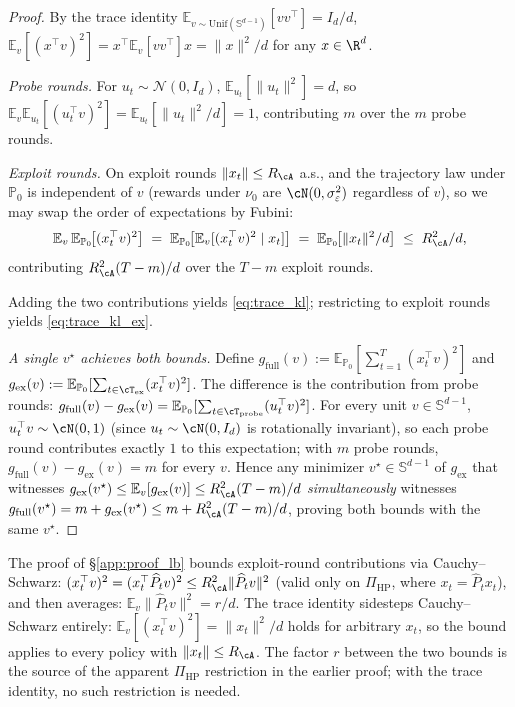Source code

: \begin{proof}
By the trace identity
$\mathbb E_{v\sim\mathrm{Unif}(\mathbb S^{d-1})}[v v^\top] = I_d/d$,
$\mathbb E_v[(x^\top v)^2] = x^\top \mathbb E_v[vv^\top] x = \|x\|^2/d$
for any $x\in\R^d$.

\emph{Probe rounds.} For $u_t\sim\mathcal N(0,I_d)$,
$\mathbb E_{u_t}[\|u_t\|^2]=d$, so
$\mathbb E_v\mathbb E_{u_t}[(u_t^\top v)^2]=\mathbb E_{u_t}[\|u_t\|^2/d]=1$,
contributing $m$ over the $m$ probe rounds.

\emph{Exploit rounds.} On exploit rounds $\|x_t\|\le R_\cA$ a.s., and
the trajectory law under $\mathbb P_0$ is independent of $v$ (rewards
under $\nu_0$ are $\cN(0,\sigma_\varepsilon^2)$ regardless of $v$), so
we may swap the order of expectations by Fubini:
\[
\mathbb E_v\,\mathbb E_{\mathbb P_0}\!\bigl[(x_t^\top v)^2\bigr]
\;=\; \mathbb E_{\mathbb P_0}\!\bigl[\mathbb E_v[(x_t^\top v)^2\mid x_t]\bigr]
\;=\; \mathbb E_{\mathbb P_0}\!\bigl[\|x_t\|^2/d\bigr] \;\le\; R_\cA^2/d,
\]
contributing $R_\cA^2(T-m)/d$ over the $T-m$ exploit rounds.

Adding the two contributions yields \eqref{eq:trace_kl}; restricting
to exploit rounds yields \eqref{eq:trace_kl_ex}.

\emph{A single $v^\star$ achieves both bounds.} Define
$g_{\mathrm{full}}(v) := \mathbb E_{\mathbb P_0}[\sum_{t=1}^T(x_t^\top v)^2]$
and
$g_{\mathrm{ex}}(v) := \mathbb E_{\mathbb P_0}[\sum_{t\in\cT_{\mathrm{ex}}}(x_t^\top v)^2]$.
The difference is the contribution from probe rounds:
$g_{\mathrm{full}}(v) - g_{\mathrm{ex}}(v)
= \mathbb E_{\mathbb P_0}[\sum_{t\in\cT_{\mathrm{probe}}}(u_t^\top v)^2]$.
For every unit $v\in\mathbb S^{d-1}$, $u_t^\top v\sim \cN(0,1)$ (since
$u_t\sim\cN(0,I_d)$ is rotationally invariant), so each probe round
contributes exactly $1$ to this expectation; with $m$ probe rounds,
$g_{\mathrm{full}}(v) - g_{\mathrm{ex}}(v) = m$ for every $v$. Hence
any minimizer $v^\star\in\mathbb S^{d-1}$ of $g_{\mathrm{ex}}$ that
witnesses $g_{\mathrm{ex}}(v^\star)\le \mathbb E_v[g_{\mathrm{ex}}(v)]
\le R_\cA^2(T-m)/d$ \emph{simultaneously} witnesses
$g_{\mathrm{full}}(v^\star) = m + g_{\mathrm{ex}}(v^\star)\le m + R_\cA^2(T-m)/d$,
proving both bounds with the same $v^\star$.
\end{proof}

\begin{remark}
\label{rem:trace_vs_cs}
The proof of \S\ref{app:proof_lb} bounds exploit-round contributions
via Cauchy--Schwarz:
$(x_t^\top v)^2 = (x_t^\top \widehat P_t v)^2 \le R_\cA^2\|\widehat P_t v\|^2$
(valid only on $\Pi_{\mathrm{HP}}$, where $x_t = \widehat P_t x_t$),
and then averages: $\mathbb E_v\|\widehat P_t v\|^2 = r/d$.
The trace identity sidesteps Cauchy--Schwarz entirely:
$\mathbb E_v[(x_t^\top v)^2] = \|x_t\|^2/d$ holds for arbitrary $x_t$,
so the bound applies to every policy with $\|x_t\|\le R_\cA$.
The factor $r$ between the two bounds is the source of the apparent
$\Pi_{\mathrm{HP}}$ restriction in the earlier proof; with the trace
identity, no such restriction is needed.
\end{remark}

### [WHAT IS NEEDED]
Using the listing above, copy exactly the line that contains "(valid only on", the line that contains "v)^2] = \|x_t\|^2/d$", and each line that falls between them.

### [ANSWER TO THIS TASK]
(valid only on $\Pi_{\mathrm{HP}}$, where $x_t = \widehat P_t x_t$),
and then averages: $\mathbb E_v\|\widehat P_t v\|^2 = r/d$.
The trace identity sidesteps Cauchy--Schwarz entirely:
$\mathbb E_v[(x_t^\top v)^2] = \|x_t\|^2/d$ holds for arbitrary $x_t$,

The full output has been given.